A separate and independent reason to deny relief on this claim is that the defense failed to make a contemporaneous objection to the alleged prosecutorial misconduct. The trial court found the objection untimely, and the California Court of Appeal determined that the failure of the defense to timely object and seek an admonition forfeited the prosecutorial misconduct claim. See Stroman, 2012 WL 2454112, at *20. A petitioner who fails to observe a state's "contemporaneous objection" rules may not challenge the constitutionality of the conviction in federal court. See Engle v. Isaac, 456 U.S. 107, 124-29 (1982). The Ninth Circuit has recognized and applied the California contemporaneous objection rule in affirming denial of a federal petition on grounds of procedural default where there was a failure to timely object at trial. See Inthavong v. Lamarque, 420 F.3d 1055, 1058 (9th Cir. 2005) (claim was procedurally defaulted where California Court of Appeal held that claim was procedurally barred under California law for failure to challenge the admission of the confession at trial); Paulino v. Castro, 371 F.3d 1083, 1092-93 (9th Cir. 2004) (jury instruction error claim was procedurally defaulted where California Court of Appeal held that claim was procedurally barred because defense counsel consented to the trial court's handling of the issue); Vansickel v. White, 166 F.3d 953, 957-58 (9th Cir. 1999) (claim challenging denial of peremptory challenges was procedurally defaulted because California Court of Appeal found claim procedurally barred under state law requiring contemporaneous objection). F. Ineffective Assistance of Trial Counsel Claims

Messrs. Varner and Stroman claim that their attorneys provided ineffective assistance of counsel at trial. First, they both assert that their attorneys were ineffective in failing to request accomplice-testimony instructions for use in connection with witness Lawrence Nero. Second, Mr. Stroman asserts that his attorney was ineffective in failing to timely object to the prosecutor's misstatement of the law during closing argument.
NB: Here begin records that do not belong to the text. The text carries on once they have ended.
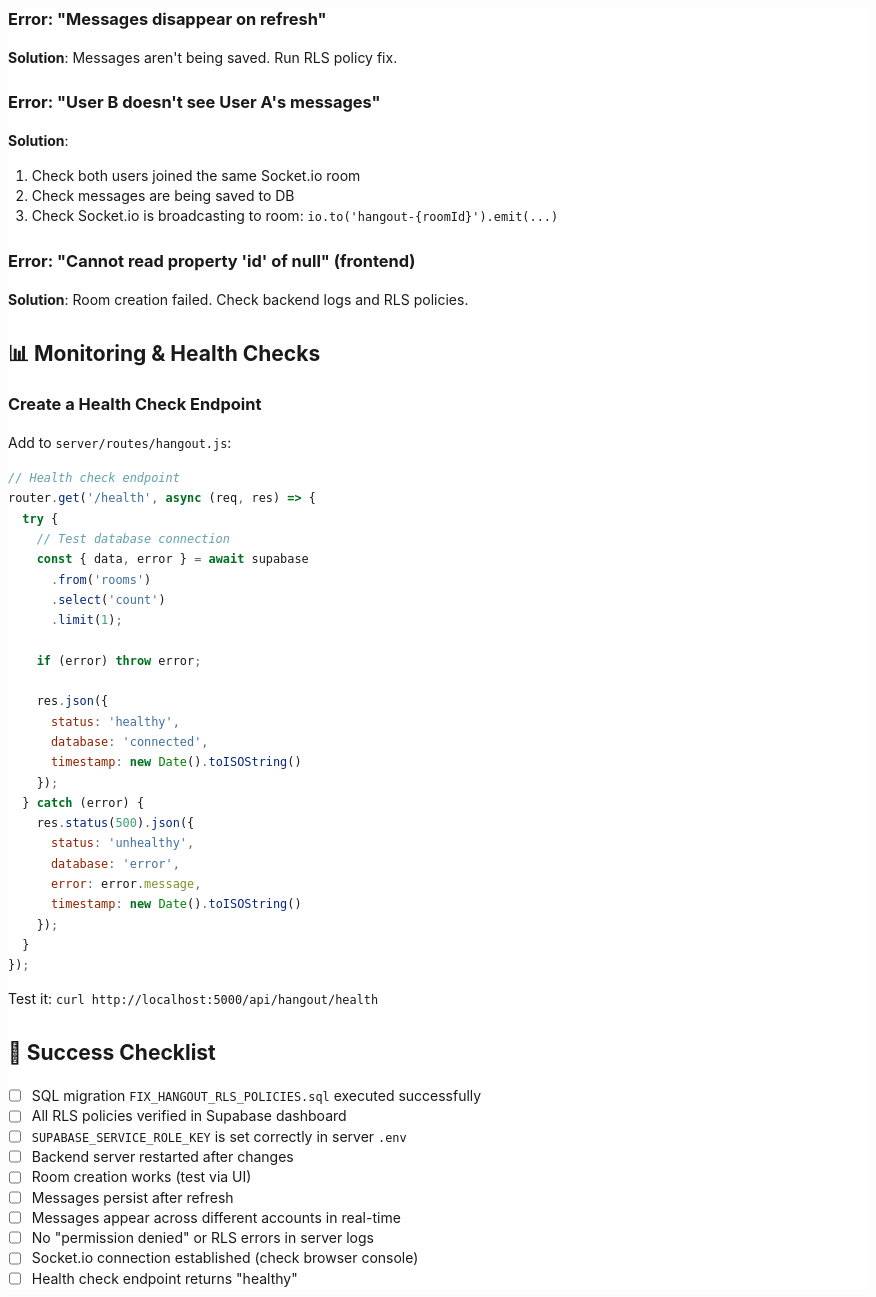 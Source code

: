 ### Error: "Messages disappear on refresh"
**Solution**: Messages aren't being saved. Run RLS policy fix.

### Error: "User B doesn't see User A's messages"
**Solution**: 
1. Check both users joined the same Socket.io room
2. Check messages are being saved to DB
3. Check Socket.io is broadcasting to room: `io.to('hangout-{roomId}').emit(...)`

### Error: "Cannot read property 'id' of null" (frontend)
**Solution**: Room creation failed. Check backend logs and RLS policies.

## 📊 Monitoring & Health Checks

### Create a Health Check Endpoint

Add to `server/routes/hangout.js`:

```javascript
// Health check endpoint
router.get('/health', async (req, res) => {
  try {
    // Test database connection
    const { data, error } = await supabase
      .from('rooms')
      .select('count')
      .limit(1);

    if (error) throw error;

    res.json({
      status: 'healthy',
      database: 'connected',
      timestamp: new Date().toISOString()
    });
  } catch (error) {
    res.status(500).json({
      status: 'unhealthy',
      database: 'error',
      error: error.message,
      timestamp: new Date().toISOString()
    });
  }
});
```

Test it: `curl http://localhost:5000/api/hangout/health`

## 🎯 Success Checklist

- [ ] SQL migration `FIX_HANGOUT_RLS_POLICIES.sql` executed successfully
- [ ] All RLS policies verified in Supabase dashboard
- [ ] `SUPABASE_SERVICE_ROLE_KEY` is set correctly in server `.env`
- [ ] Backend server restarted after changes
- [ ] Room creation works (test via UI)
- [ ] Messages persist after refresh
- [ ] Messages appear across different accounts in real-time
- [ ] No "permission denied" or RLS errors in server logs
- [ ] Socket.io connection established (check browser console)
- [ ] Health check endpoint returns "healthy"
1. Accomplice-Testimony Instructions

a. Background

One or both defense counsel initially requested that the court instruct the jury about accomplice testimony, but then withdrew the request during the jury instruction conference. See RT 1316.

The proposed accomplice instructions withdrawn at the request of defense counsel were the following form instructions:
"You cannot find a defendant guilty based upon [the testimony of an accomplice] . . . unless that testimony is corroborated by other evidence which tends to connect [the] [that] defendant with the commission of the offense.[¶ ] [Testimony [of an accomplice] . . . includes any outofcourt statement purportedly made by [an accomplice] . . . received for the purpose of proving that what the [accomplice] . . . stated outofcourt was true.]" CALJIC 3.11.
"If the crime ofwas committed by anyone, the witness was an accomplice as a matter of law and [his] [her] testimony is subject to the rule requiring corroboration." CALJIC 3.16.
"To the extent that [an accomplice] . . . gives testimony that tends to incriminate [the] [a] [another] defendant, it should be viewed with caution. This does not mean, however, that you may arbitrarily disregard that testimony. You should give that testimony the weight you think it deserves after examining it with care and caution and in the light of all the evidence in this case." CALJIC 3.18.
"You must determine whether the witnesswas an accomplice as I have defined that term. [¶] The defendant has the burden of proving by a preponderance of the evidence thatwas an accomplice in the crime[s] charged against the defendant." CALJIC 3.19.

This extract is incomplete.